He was a demonic emperor who stabbed citizens at random and let Rome burn. Or was he? We go behind the scenes at a new show exploding myths about the ancient world’s favourite baddie

Nero comes with a lurid reputation. “The main thing we know about him is his infamy,” says Thorsten Opper, curator of the first British exhibition devoted to the Roman emperor. “The glutton, the profligate, the matricide, the megalomaniac.” Also, the pyromaniac: famously, Nero “fiddled while Rome burned”, or at least strummed his kithara to one of his own compositions, The Fall of Troy, while a fire, supposedly begun by him, destroyed three of Rome’s 14 districts and seriously damaged seven.

His afterlife on the page and screen is certainly arresting.

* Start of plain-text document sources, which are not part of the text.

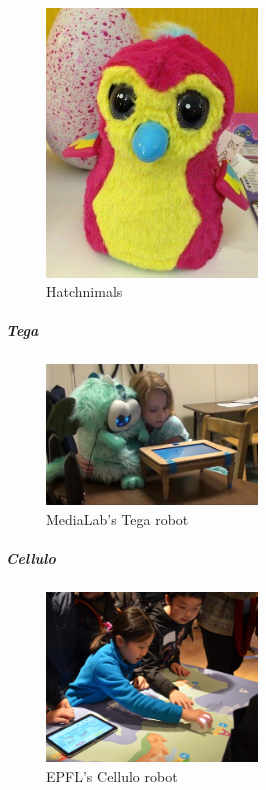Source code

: \documentclass[]{article}
\begin{document}
\begin{figure}
\centering
\includegraphics[width=0.5\textwidth,height=\textheight]{figs/hatchnimals.jpg}
\caption{Hatchnimals}
\end{figure}

\subparagraph{Tega}\label{tega}

\begin{figure}
\centering
\includegraphics[width=0.5\textwidth,height=\textheight]{figs/tega.jpg}
\caption{MediaLab's Tega robot}
\end{figure}

\subparagraph{Cellulo}\label{cellulo}

\begin{figure}
\centering
\includegraphics[width=0.5\textwidth,height=\textheight]{figs/cellulo.jpg}
\caption{EPFL's Cellulo robot}
\end{figure}
\end{document}
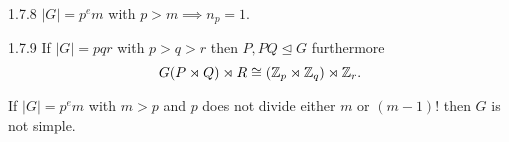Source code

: \documentclass[11pt,leqno,oneside]{amsart}
\begin{document}
\begin{lem*}{1.7.8}
  \(|G|=p^e m\) with \(p > m \implies n_p = 1\).
\end{lem*}

\begin{prop*}{1.7.9}
  If \(|G|=pqr\) with \(p > q > r\) then \(P,PQ \unlhd G\) furthermore
  \[G (P \rtimes Q) \rtimes R \cong ({\mathbb Z}_p \rtimes {\mathbb Z}_q) \rtimes {\mathbb Z}_r.\]
\end{prop*}

\begin{prop*}
  If \(|G|=p^em\) with \(m > p\) and \(p\) does not divide either \(m\) or \((m-1)!\) then \(G\) is not simple.
\end{prop*}
\end{document}
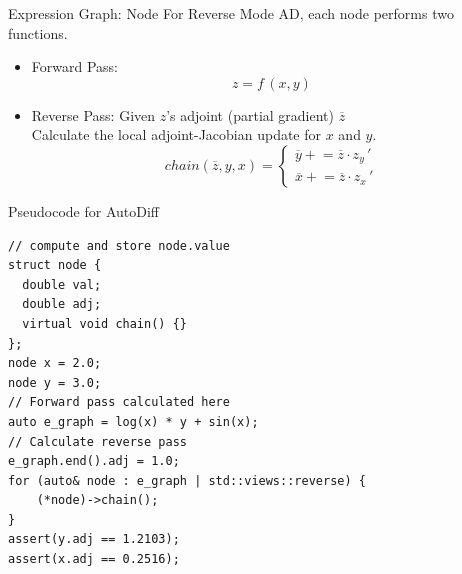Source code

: \documentclass[dvipsnames]{beamer}
\newcommand{\pluseq}{\mathrel{+}=}
\begin{document}
\begin{frame}{Expression Graph: Node}
 For Reverse Mode AD, each node performs two functions.
\begin{itemize}
 \item Forward Pass:
 \begin{equation*}
     z = f\,(x, y)
 \end{equation*}
 \item Reverse Pass: Given $z$'s adjoint (partial gradient) $\overline{z}$
 \\Calculate the local adjoint-Jacobian update for $x$ and $y$.
 \begin{equation*}
 chain(\overline{z}, y, x) =
 \begin{cases}
  \overline{y} \pluseq \overline{z} \cdot z_{y}\,'\\
  \overline{x} \pluseq \overline{z} \cdot z_{x}\,'
 \end{cases}
 \end{equation*}
\end{itemize}
\end{frame}

\begin{frame}[fragile]{Pseudocode for AutoDiff}
\begin{verbatim}
// compute and store node.value
struct node {
  double val;
  double adj;
  virtual void chain() {}
};
node x = 2.0;
node y = 3.0;
// Forward pass calculated here
auto e_graph = log(x) * y + sin(x);
// Calculate reverse pass
e_graph.end().adj = 1.0;
for (auto& node : e_graph | std::views::reverse) {
    (*node)->chain();
}
assert(y.adj == 1.2103);
assert(x.adj == 0.2516);
\end{verbatim}
\end{frame}
\end{document}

Nero inspired some of the greatest Renaissance and baroque operas, notably Monteverdi’s L’Incoronazione di Poppea and Handel’s Agrippina, which chart the emperor’s adulterous love for Poppaea, who became his second wife. In the epic 1951 movie Quo Vadis, Peter Ustinov played Nero as entirely unhinged: a mincing, purple-swathed toddler in a man’s body. Christopher Biggins took him on in I, Claudius, the classic BBC adaptation of Robert Graves’s novel, and made him power-hungry, baby-faced and quite, quite mad.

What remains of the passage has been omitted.